[Stored data]

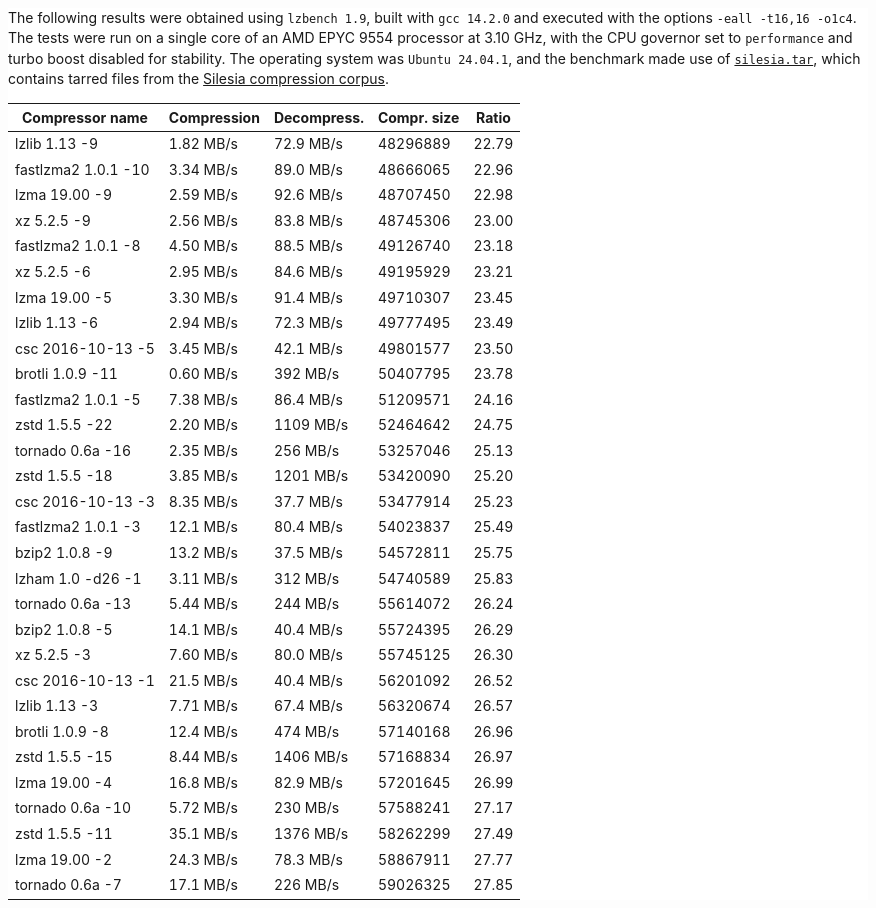 The following results were obtained using `lzbench 1.9`, built with `gcc 14.2.0` and executed with the options `-eall -t16,16 -o1c4`.
The tests were run on a single core of an AMD EPYC 9554 processor at 3.10 GHz, with the CPU governor set to `performance` and turbo
boost disabled for stability. The operating system was `Ubuntu 24.04.1`, and the benchmark made use of
[`silesia.tar`](https://github.com/DataCompression/corpus-collection/tree/main/Silesia-Corpus), which contains tarred files from the
[Silesia compression corpus](http://sun.aei.polsl.pl/~sdeor/index.php?page=silesia).

| Compressor name         | Compression| Decompress.| Compr. size | Ratio |
| ---------------         | -----------| -----------| ----------- | ----- |
| lzlib 1.13 -9           |  1.82 MB/s |  72.9 MB/s |    48296889 | 22.79 |
| fastlzma2 1.0.1 -10     |  3.34 MB/s |  89.0 MB/s |    48666065 | 22.96 |
| lzma 19.00 -9           |  2.59 MB/s |  92.6 MB/s |    48707450 | 22.98 |
| xz 5.2.5 -9             |  2.56 MB/s |  83.8 MB/s |    48745306 | 23.00 |
| fastlzma2 1.0.1 -8      |  4.50 MB/s |  88.5 MB/s |    49126740 | 23.18 |
| xz 5.2.5 -6             |  2.95 MB/s |  84.6 MB/s |    49195929 | 23.21 |
| lzma 19.00 -5           |  3.30 MB/s |  91.4 MB/s |    49710307 | 23.45 |
| lzlib 1.13 -6           |  2.94 MB/s |  72.3 MB/s |    49777495 | 23.49 |
| csc 2016-10-13 -5       |  3.45 MB/s |  42.1 MB/s |    49801577 | 23.50 |
| brotli 1.0.9 -11        |  0.60 MB/s |   392 MB/s |    50407795 | 23.78 |
| fastlzma2 1.0.1 -5      |  7.38 MB/s |  86.4 MB/s |    51209571 | 24.16 |
| zstd 1.5.5 -22          |  2.20 MB/s |  1109 MB/s |    52464642 | 24.75 |
| tornado 0.6a -16        |  2.35 MB/s |   256 MB/s |    53257046 | 25.13 |
| zstd 1.5.5 -18          |  3.85 MB/s |  1201 MB/s |    53420090 | 25.20 |
| csc 2016-10-13 -3       |  8.35 MB/s |  37.7 MB/s |    53477914 | 25.23 |
| fastlzma2 1.0.1 -3      |  12.1 MB/s |  80.4 MB/s |    54023837 | 25.49 |
| bzip2 1.0.8 -9          |  13.2 MB/s |  37.5 MB/s |    54572811 | 25.75 |
| lzham 1.0 -d26 -1       |  3.11 MB/s |   312 MB/s |    54740589 | 25.83 |
| tornado 0.6a -13        |  5.44 MB/s |   244 MB/s |    55614072 | 26.24 |
| bzip2 1.0.8 -5          |  14.1 MB/s |  40.4 MB/s |    55724395 | 26.29 |
| xz 5.2.5 -3             |  7.60 MB/s |  80.0 MB/s |    55745125 | 26.30 |
| csc 2016-10-13 -1       |  21.5 MB/s |  40.4 MB/s |    56201092 | 26.52 |
| lzlib 1.13 -3           |  7.71 MB/s |  67.4 MB/s |    56320674 | 26.57 |
| brotli 1.0.9 -8         |  12.4 MB/s |   474 MB/s |    57140168 | 26.96 |
| zstd 1.5.5 -15          |  8.44 MB/s |  1406 MB/s |    57168834 | 26.97 |
| lzma 19.00 -4           |  16.8 MB/s |  82.9 MB/s |    57201645 | 26.99 |
| tornado 0.6a -10        |  5.72 MB/s |   230 MB/s |    57588241 | 27.17 |
| zstd 1.5.5 -11          |  35.1 MB/s |  1376 MB/s |    58262299 | 27.49 |
| lzma 19.00 -2           |  24.3 MB/s |  78.3 MB/s |    58867911 | 27.77 |
| tornado 0.6a -7         |  17.1 MB/s |   226 MB/s |    59026325 | 27.85 |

* _AIM OF THE TASK_: The lines that mention the word "brotli" should be pulled from the records above.

* _REPLY TO THE EXERCISE_:
| brotli 1.0.9 -11        |  0.60 MB/s |   392 MB/s |    50407795 | 23.78 |
| brotli 1.0.9 -8         |  12.4 MB/s |   474 MB/s |    57140168 | 26.96 |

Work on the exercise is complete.